_Task material:_
· · ·

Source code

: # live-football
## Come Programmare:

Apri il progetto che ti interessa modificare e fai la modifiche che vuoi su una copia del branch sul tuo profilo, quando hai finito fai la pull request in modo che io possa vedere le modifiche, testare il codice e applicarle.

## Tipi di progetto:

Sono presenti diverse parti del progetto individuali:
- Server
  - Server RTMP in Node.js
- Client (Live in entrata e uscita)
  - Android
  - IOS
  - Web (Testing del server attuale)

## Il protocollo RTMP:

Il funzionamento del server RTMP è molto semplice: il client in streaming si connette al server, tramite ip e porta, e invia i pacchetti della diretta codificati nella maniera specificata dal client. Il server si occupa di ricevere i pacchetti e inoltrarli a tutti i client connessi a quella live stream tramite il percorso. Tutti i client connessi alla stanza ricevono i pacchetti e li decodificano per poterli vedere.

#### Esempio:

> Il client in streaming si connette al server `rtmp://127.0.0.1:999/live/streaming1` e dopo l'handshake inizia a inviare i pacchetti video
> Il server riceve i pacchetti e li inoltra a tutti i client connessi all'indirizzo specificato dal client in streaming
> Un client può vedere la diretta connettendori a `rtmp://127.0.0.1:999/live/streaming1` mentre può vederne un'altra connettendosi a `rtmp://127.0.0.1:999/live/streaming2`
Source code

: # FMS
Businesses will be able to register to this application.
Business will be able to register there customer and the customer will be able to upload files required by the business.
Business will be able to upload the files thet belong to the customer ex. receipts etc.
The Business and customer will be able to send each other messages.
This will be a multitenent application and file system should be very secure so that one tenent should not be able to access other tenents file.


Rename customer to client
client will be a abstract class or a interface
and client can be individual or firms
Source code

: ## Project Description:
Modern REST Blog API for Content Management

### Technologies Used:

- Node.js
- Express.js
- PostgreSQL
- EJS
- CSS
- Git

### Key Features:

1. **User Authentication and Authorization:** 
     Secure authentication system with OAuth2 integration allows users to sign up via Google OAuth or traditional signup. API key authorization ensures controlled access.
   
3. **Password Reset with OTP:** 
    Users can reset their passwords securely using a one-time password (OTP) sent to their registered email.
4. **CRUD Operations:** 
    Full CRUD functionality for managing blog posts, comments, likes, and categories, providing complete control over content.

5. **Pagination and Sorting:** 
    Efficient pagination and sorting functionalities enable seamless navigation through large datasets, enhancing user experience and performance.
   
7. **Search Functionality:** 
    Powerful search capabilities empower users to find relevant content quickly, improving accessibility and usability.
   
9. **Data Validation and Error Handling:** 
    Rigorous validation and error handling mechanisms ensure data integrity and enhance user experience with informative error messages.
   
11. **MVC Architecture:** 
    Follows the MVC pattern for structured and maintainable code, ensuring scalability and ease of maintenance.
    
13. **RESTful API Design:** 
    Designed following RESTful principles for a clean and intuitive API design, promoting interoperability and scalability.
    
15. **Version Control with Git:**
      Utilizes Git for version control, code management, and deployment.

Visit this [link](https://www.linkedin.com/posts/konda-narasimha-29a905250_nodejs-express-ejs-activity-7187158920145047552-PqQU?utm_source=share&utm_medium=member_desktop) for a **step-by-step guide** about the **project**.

· · ·

_Try it:_
If a line of the data contains the string "upload", count it; then give the total alone.

_Answer to this problem:_
2